健診機関は多くの企業の健診を受諾しています。企業とのコネクションが非常に多い組織といえます。健診とセットで産業医を派遣していることもあり案件も充実しています。
- デメリット
医師会の案件を獲得するためには医師会に所属しなければいけません。年会費が高いため産業医の案件のみの目的で加入するにはコストパフォーマンスがあまり良くないかもしれません。また、条件の良い案件は年配の医師から優先的に回るため、加入歴や年齢が若いと良い案件に当たらない可能性があります。医師会経由の案件を勝手に他の人に譲渡したり、条件変更を行うことはよろしくないとされているので注意が必要です。

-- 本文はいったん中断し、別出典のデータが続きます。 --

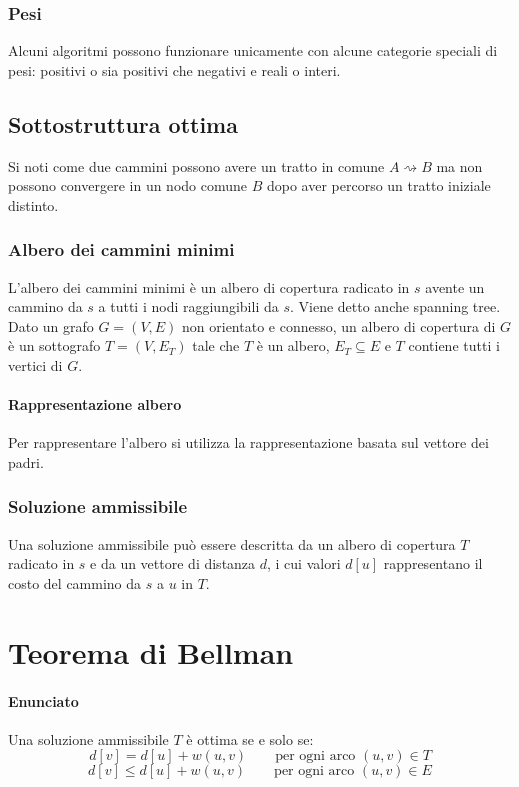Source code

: 	\subsubsection{Pesi}
	Alcuni algoritmi possono funzionare unicamente con alcune categorie speciali di pesi: positivi o
	sia positivi che negativi e reali o interi.
	\subsection{Sottostruttura ottima}
	Si noti come due cammini possono avere un tratto in comune $A\rightsquigarrow B$ ma non possono
	convergere in un nodo comune $B$ dopo aver percorso un tratto iniziale distinto.
	\subsubsection{Albero dei cammini minimi}
	L'albero dei cammini minimi \`e un albero di copertura radicato in $s$ avente un cammino da $s$ a
	tutti i nodi raggiungibili da $s$. Viene detto anche spanning tree. Dato un grafo $G= (V, E)$ non
	orientato e connesso, un albero di copertura di $G$ \`e un sottografo $T=(V, E_T)$ tale che $T$ \`e
	un albero, $E_T\subseteq E$ e $T$ contiene tutti i vertici di $G$.
	\paragraph{Rappresentazione albero} Per rappresentare l'albero si utilizza la rappresentazione basata
	sul vettore dei padri.
	\subsubsection{Soluzione ammissibile}
	Una soluzione ammissibile pu\`o essere descritta da un albero di copertura $T$ radicato in $s$ e da
	un vettore di distanza $d$, i cui valori $d[u]$ rappresentano il costo del cammino da $s$ a $u$ in
	$T$.\\ 
\section{Teorema di Bellman}
	\paragraph{Enunciato}
	Una soluzione ammissibile $T$ \`e ottima se e solo se: $$d[v] = d[u]+w(u, v) \quad\quad \text{per
			ogni arco }(u, v)\in T$$ $$d[v] \le d[u]+w(u, v) \quad\quad \text{per ogni arco }(u, v) \in E$$
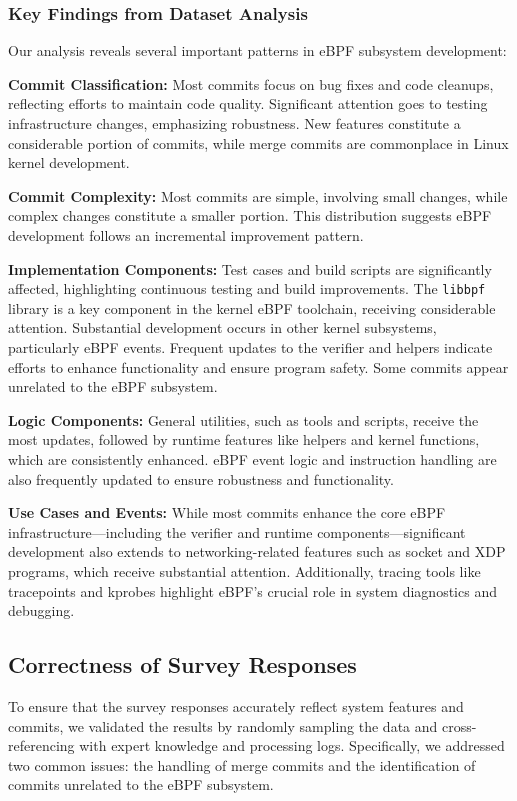 \subsubsection{Key Findings from Dataset Analysis}

Our analysis reveals several important patterns in eBPF subsystem development:

\textbf{Commit Classification:} Most commits focus on bug fixes and code cleanups, reflecting efforts to maintain code quality. Significant attention goes to testing infrastructure changes, emphasizing robustness. New features constitute a considerable portion of commits, while merge commits are commonplace in Linux kernel development.

\textbf{Commit Complexity:} Most commits are simple, involving small changes, while complex changes constitute a smaller portion. This distribution suggests eBPF development follows an incremental improvement pattern.

\textbf{Implementation Components:} Test cases and build scripts are significantly affected, highlighting continuous testing and build improvements. The \texttt{libbpf} library is a key component in the kernel eBPF toolchain, receiving considerable attention. Substantial development occurs in other kernel subsystems, particularly eBPF events. Frequent updates to the verifier and helpers indicate efforts to enhance functionality and ensure program safety. Some commits appear unrelated to the eBPF subsystem.

\textbf{Logic Components:} General utilities, such as tools and scripts, receive the most updates, followed by runtime features like helpers and kernel functions, which are consistently enhanced. eBPF event logic and instruction handling are also frequently updated to ensure robustness and functionality.

\textbf{Use Cases and Events:} While most commits enhance the core eBPF infrastructure—including the verifier and runtime components—significant development also extends to networking-related features such as socket and XDP programs, which receive substantial attention. Additionally, tracing tools like tracepoints and kprobes highlight eBPF's crucial role in system diagnostics and debugging.

\subsection{Correctness of Survey Responses}

To ensure that the survey responses accurately reflect system features and commits, we validated the results by randomly sampling the data and cross-referencing with expert knowledge and processing logs. Specifically, we addressed two common issues: the handling of merge commits and the identification of commits unrelated to the eBPF subsystem.

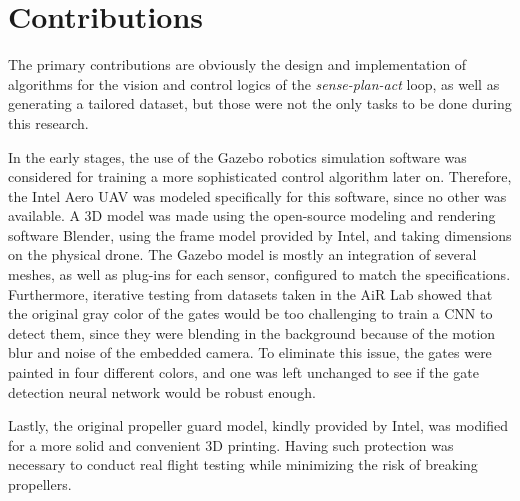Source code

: \section{Contributions}

The primary contributions are obviously the design and implementation of
algorithms for the vision and control logics of the \emph{sense-plan-act} loop,
as well as generating a tailored dataset, but those were not the only tasks to
be done during this research.

In the early stages, the use of the Gazebo robotics simulation software was
considered for training a more sophisticated control algorithm later on.
Therefore, the Intel Aero UAV was modeled specifically for this software,
since no other was available. A 3D model was made using the open-source
modeling and rendering software Blender, using the frame model provided by
Intel, and taking dimensions on the physical drone. The Gazebo model is mostly
an integration of several meshes, as well as plug-ins for each sensor, configured
to match the specifications.
Furthermore, iterative testing from datasets taken in the AiR Lab showed that
the original gray color of the gates would be too challenging to train a CNN to
detect them, since they were blending in the background because of the motion
blur and noise of the embedded camera. To eliminate this issue, the gates were
painted in four different colors, and one was left unchanged to see if the gate
detection neural network would be robust enough.

Lastly, the original propeller guard model, kindly provided by Intel, was
modified for a more solid and convenient 3D printing. Having such protection was
necessary to conduct real flight testing while minimizing the risk of breaking
propellers.

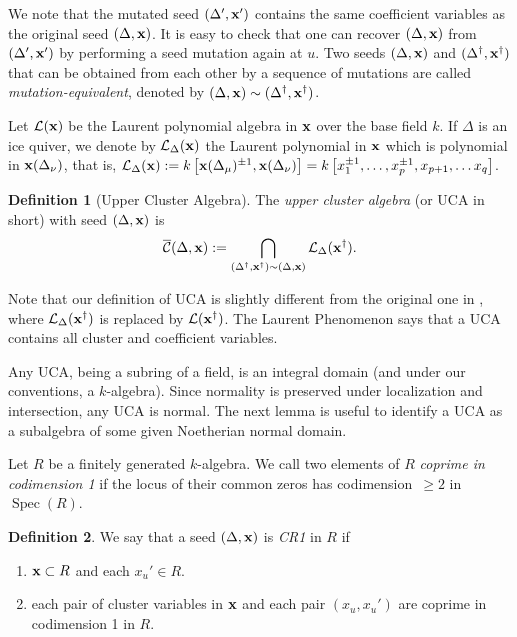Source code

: \documentclass{amsart}
\newtheorem{theorem}{Theorem}[section]
\theoremstyle{definition}
\newtheorem{definition}[theorem]{Definition}
\theoremstyle{remark}
\numberwithin{equation}{section}
\newcommand{\mc}[1]{\mathcal{#1}}
\renewcommand{\b}[1]{\bold{#1}}
\newcommand{\br}[1]{\overline{#1}}
\newcommand{\uca}{\br{\mc{C}}}
\begin{document}
\noindent We note that the mutated seed $(\Delta',\b{x}')$ contains the same
coefficient variables as the original seed $(\Delta,\b{x})$.
It is easy to check that one can recover $(\Delta,\b{x})$
from $(\Delta',\b{x}')$ by performing a seed mutation again at $u$.
Two seeds $(\Delta,\b{x})$ and $(\Delta^\dag,\b{x}^\dag)$ that can be obtained from each other by a sequence of mutations are called {\em mutation-equivalent}, denoted by $(\Delta,\b{x})\sim (\Delta^\dag,\b{x}^\dag)$.

Let $\mc{L}(\b{x})$ be the Laurent polynomial algebra in $\b{x}$ over the base field $k$.
If $\Delta$ is an ice quiver, we denote by $\mc{L}_{\Delta}(\b{x})$ the Laurent polynomial in $\b{x}$ which is polynomial in $\b{x}(\Delta_{\nu})$,
that is, $\mc{L}_\Delta(\b{x}):=k\left[\b{x}(\Delta_\mu)^{\pm1},\b{x}(\Delta_\nu)\right]=k\left[x_1^{\pm 1},\dots,x_p^{\pm 1}, x_{p+1}, \dots x_{q}\right]$.


\begin{definition}[{Upper Cluster Algebra}]
	The {\em upper cluster algebra} (or UCA in short) with seed $(\Delta,\b{x})$ is
	$$\uca(\Delta,\b{x}):=\bigcap_{(\Delta^\dag,\b{x}^\dag) \sim (\Delta,\b{x})}\mc{L}_{\Delta}(\b{x}^\dag).$$
\end{definition}
\noindent Note that our definition of UCA is slightly different from the original one in \cite{BFZ}, where $\mc{L}_\Delta(\b{x}^\dag)$ is replaced by $\mc{L}(\b{x}^\dag)$.
The Laurent Phenomenon \cite{FZ1,BFZ} says that a UCA contains all cluster and coefficient variables.


Any UCA, being a subring of a field, is an integral domain (and under our conventions, a $k$-algebra).
Since normality is preserved under localization and intersection, any UCA is normal.
The next lemma is useful to identify a UCA as a subalgebra of some given Noetherian normal domain.

Let $R$ be a finitely generated $k$-algebra.
We call two elements of $R$ {\em coprime in codimension 1} if the locus of their common zeros
has codimension~$\ge 2$ in $\operatorname{Spec}(R)$. %
\begin{definition}  \label{D:CR1} We say that a seed $(\Delta,\b{x})$ is {\em CR1} in $R$ if 
	\begin{enumerate} \item $\b{x}\subset R$ and each $x_u'\in R$.
		\item	each pair of cluster variables in $\b{x}$ and each pair $(x_u,x_u')$ are coprime in codimension 1 in $R$.
	\end{enumerate}
\end{definition}
\end{document}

健診機関の産業医案件の場合は健診の付録商品の位置付けなので価格が安い可能性があります。「1社目の壁」を越えるための案件としては適しているかもしれません。
まとめ
大雑把に案件獲得ルートを紹介してきました。それぞれのルートに長所・短所がありますが、あまりとらわれることなく「1社目の壁」を越えることを優先した方が良いと思います。経験値を積んでいけば自ずと報酬は上がってくるのではないかと思われます。
今回紹介したルートについて、より細かい方法や注意点があります。今後より深く解説していきたいと思います。